A “silent revolution” is underway in the European Union according to Commission President Barosso. This counter-revolution of “economic governance” involves a further diminution of democracy in order to facilitate the imposition of a European “shock doctrine”.
The proposal is an attempt to institutionalise cutbacks, privatisation and downward pressure on wages.
By imposing “economic surveillance” and a massive fine system for countries that do not meet austerity targets imposed by the European Commission, the plan is to ensure that governments do not wilt under the pressure of massive movements against austerity.
There are three major elements of these proposals. The first is that budgets will now be presented to the European Commission and Council for approval (“surveillance”) in advance of any debate in national parliaments. The reason for this is clear – for the Commission and Council to ensure that the budgets implement neo-liberal policies of cutbacks and austerity while defending the interests of big business.
Secondly, the proposals strengthen the “Growth and Stability Pact” which limits countries’ public debt to 60% of GDP and their annual deficits to 3% of GDP.
Sanctions are to be introduced for countries that miss these targets, with states in breach having to pay 0.2% of their GDP into a non-interest bearing account, which will be lost as a fine if they do not follow the directions of the Commission. This fine can be increased to up to 0.5% of GDP (around €700 million for Ireland).
The final element is a procedure to prevent “macroeconomic imbalances”. The Commission will create a series of parameters (as yet unannounced) and a scoreboard of austerity will be used to measure a country’s progress. If a state fails to meet the targets, which could potentially include deregulation of labour markets for example, further massive fines can be imposed.
These proposals are part of an attempt by the European capitalist classes to resist the tendency towards break-up of the eurozone by having co-ordinated attacks on living standards through a common fiscal policy. This is also an approach that has long been demanded by big business lobby groups in Europe, in particular the European Round Table of Industrialists. They would like to see a race to the bottom in wages and conditions across Europe to maximise their profits.
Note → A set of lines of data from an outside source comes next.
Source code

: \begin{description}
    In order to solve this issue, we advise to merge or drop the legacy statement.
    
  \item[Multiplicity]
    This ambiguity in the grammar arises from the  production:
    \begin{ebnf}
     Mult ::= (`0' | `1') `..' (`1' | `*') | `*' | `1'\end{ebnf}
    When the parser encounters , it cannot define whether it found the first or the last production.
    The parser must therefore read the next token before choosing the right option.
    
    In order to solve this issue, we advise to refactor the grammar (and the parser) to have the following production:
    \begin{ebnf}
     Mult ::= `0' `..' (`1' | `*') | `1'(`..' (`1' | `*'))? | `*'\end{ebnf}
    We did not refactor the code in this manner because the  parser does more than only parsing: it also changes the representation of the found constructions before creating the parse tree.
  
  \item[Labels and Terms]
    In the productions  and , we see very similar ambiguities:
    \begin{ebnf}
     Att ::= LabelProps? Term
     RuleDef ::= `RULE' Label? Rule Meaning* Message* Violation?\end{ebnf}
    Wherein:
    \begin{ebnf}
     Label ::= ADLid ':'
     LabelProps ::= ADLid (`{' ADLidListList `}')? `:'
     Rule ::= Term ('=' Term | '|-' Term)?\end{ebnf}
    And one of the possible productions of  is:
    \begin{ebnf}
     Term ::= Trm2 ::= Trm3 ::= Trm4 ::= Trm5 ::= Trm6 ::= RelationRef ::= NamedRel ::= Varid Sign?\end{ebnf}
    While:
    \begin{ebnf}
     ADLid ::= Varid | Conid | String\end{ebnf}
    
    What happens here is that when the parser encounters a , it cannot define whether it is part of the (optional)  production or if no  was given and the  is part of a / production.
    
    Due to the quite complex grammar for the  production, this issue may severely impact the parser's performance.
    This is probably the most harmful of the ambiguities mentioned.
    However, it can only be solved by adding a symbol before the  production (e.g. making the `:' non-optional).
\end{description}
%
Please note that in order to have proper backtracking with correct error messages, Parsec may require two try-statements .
These attempts are doomed to fail because of the differences that exist between the capitalist classes and crucially because of the response they will face from working people across Europe to their austerity policies.
Just as the bosses and their governments are co-ordinating their attacks across Europe, it is vital that workers link up their response. With the EU/IMF now subjecting Portugal to similar conditions to Ireland and Greece, pressure must be put on the trade union leaderships in Ireland and across Europe for common action, including European-wide industrial action, against the attacks on living standards and against the “economic governance” proposals which aim to make those attacks permanent.